Except where the judgment is void, the motion must allege a “meritorious claim or defense.” In other words, the child must make a prima facie showing that s/he had a defense to the delinquency adjudication.
Here is a list of the most common claims one may make in a Trial Rule 60(B) motion in a delinquency proceeding:
- Ineffective assistance of counsel (“IAC”): this is probably the most common claim made. Depending on the claim, several of the enumerated 60(B) reasons could apply. If the claim is the attorney violated professional norms, the National Juvenile Defense standards, etc., it could fall under Subsection (B)(1) as well as (B)(8).
- The admission was not knowing and voluntary: if the record does not show that the child knowingly and intelligently waived his rights, or if there was no factual basis for the admission, etc., one could argue the judgment is void under Subsection (B)(6). One could also argue this alternatively as an IAC claim under Subsections (B)(1) and (B)(8).
- Newly discovered evidence: if the evidence is discovered within 30 days from the disposition, this claim must be raised in a motion to correct error. Otherwise, it can be raised under Subsection (B)(2).

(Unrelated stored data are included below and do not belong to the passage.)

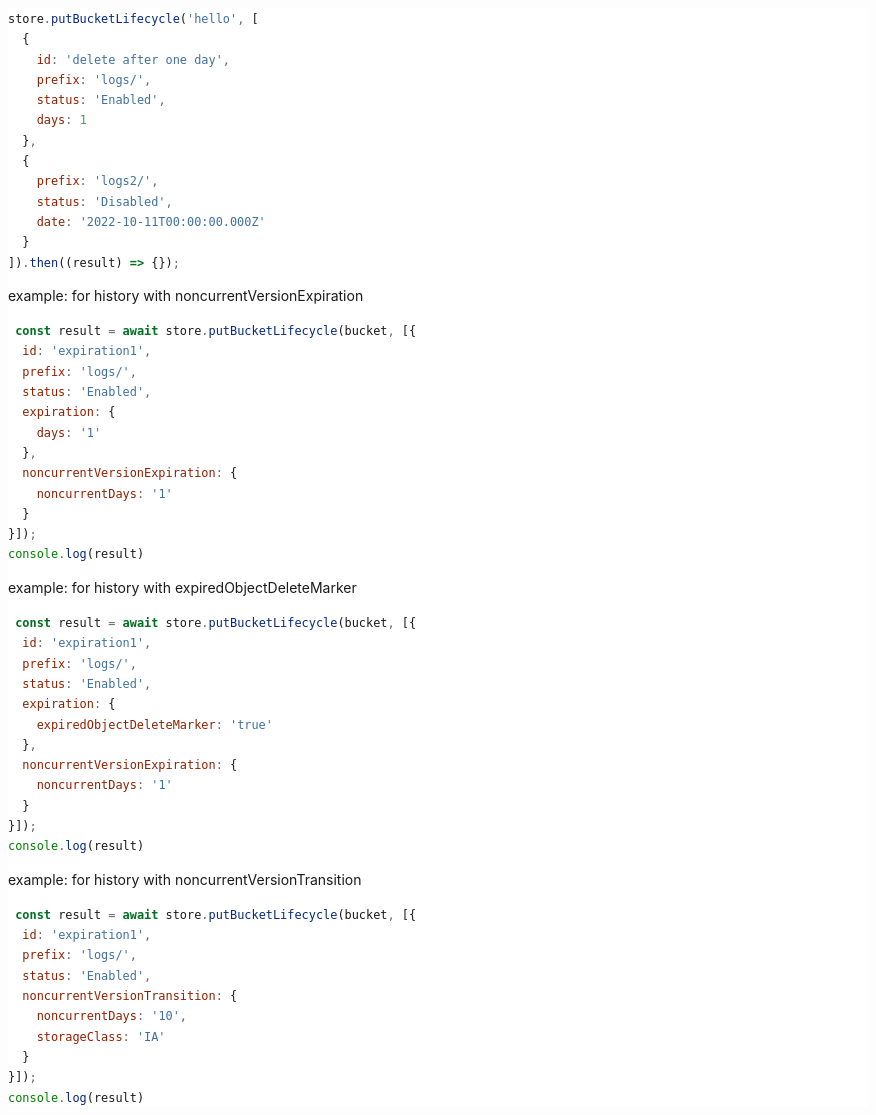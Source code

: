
 ```js
store.putBucketLifecycle('hello', [
  {
    id: 'delete after one day',
    prefix: 'logs/',
    status: 'Enabled',
    days: 1
  },
  {
    prefix: 'logs2/',
    status: 'Disabled',
    date: '2022-10-11T00:00:00.000Z'
  }
]).then((result) => {});
```

example: for history with noncurrentVersionExpiration

```js
 const result = await store.putBucketLifecycle(bucket, [{
  id: 'expiration1',
  prefix: 'logs/',
  status: 'Enabled',
  expiration: {
    days: '1'
  },
  noncurrentVersionExpiration: {
    noncurrentDays: '1'
  }
}]);
console.log(result)
```

example: for history with expiredObjectDeleteMarker

```js
 const result = await store.putBucketLifecycle(bucket, [{
  id: 'expiration1',
  prefix: 'logs/',
  status: 'Enabled',
  expiration: {
    expiredObjectDeleteMarker: 'true'
  },
  noncurrentVersionExpiration: {
    noncurrentDays: '1'
  }
}]);
console.log(result)
```

example: for history with noncurrentVersionTransition

```js
 const result = await store.putBucketLifecycle(bucket, [{
  id: 'expiration1',
  prefix: 'logs/',
  status: 'Enabled',
  noncurrentVersionTransition: {
    noncurrentDays: '10',
    storageClass: 'IA'
  }
}]);
console.log(result)
```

- Brady violation or other misconduct by the State: this claim should be raised under Subsection (B)(3). Any violation of professional norms committed by the prosecutor would also fit under Subsection (B)(3).
- Lack of counsel: if the child was not provided counsel at every stage of the proceedings, this claim falls under Subsection (B)(6).
The Trial Rule 60(B) process, however, cannot be used as a substitute for direct appeal. So only claims that are not available on direct appeal may be raised.
Appellate counsel may wonder whether s/he is required to litigate Trial Rule 60(B) claims that are not meritorious, but the child wishes to raise. Because these cases will come to counsel most often through appointment from the court, our Supreme Court’s opinion in Mosley v. State, 908 N.E.2d 599 (Ind. 2009), makes clear that appointed counsel has a professional obligation to provide clients with meaningful review by the judiciary. Because the child’s Trial Rule 60(B) claims may be forever foreclosed if not raised before the direct appeal in admission cases, appellate counsel has a duty to pursue those claims if the child wishes to do so.
The State Public Defender’s office has discretion, by statute and by court rule, to choose not to litigate non-meritorious claims; appointed counsel does not. If, after thoroughly advising the child of the merits of the 60(B) and direct appeal claims, the child still wishes to pursue relief through Trial Rule 60(B), appointed counsel is obligated to do so.
Finally, here are a list of some delinquency cases that utilized the Trial Rule 60(B) process, in order to observe how the claims were raised and reviewed on appeal:
- S.T. v. State, 764 N.E.2d 632 (Ind. 2002) (applied the Strickland standard to IAC claims); but see A.M. v. State, 109 N.E.3d 1034 (Ind. Ct. App. 2018), trans. pending (held the lesser Baum standard applied, but the Supreme Court is most likely granting transfer).
- A.S. v. State, 923 N.E.2d 486 (Ind. Ct. App. 2010) (holding waiver of right to counsel was not knowing and voluntary; noting heightened burden on State in delinquency proceedings with respect to waiver of rights).
- J.A. v. State, 904 N.E.2d 250 (Ind. Ct. App. 2009) (affirming Trial Rule 60(B) process as path to raise IAC claim in delinquency proceedings).
- N.M. v. State, 791 N.E.2d 802 (Ind. Ct. App. 2003) (holding en masse advisement of right to counsel did not equal knowing waiver of that right).
- S.E. v. State, 744 N.E.2d 536 (Ind. Ct. App. 2001) (holding sufficiency of the evidence cannot be raised through Trial Rule 60(B) motion).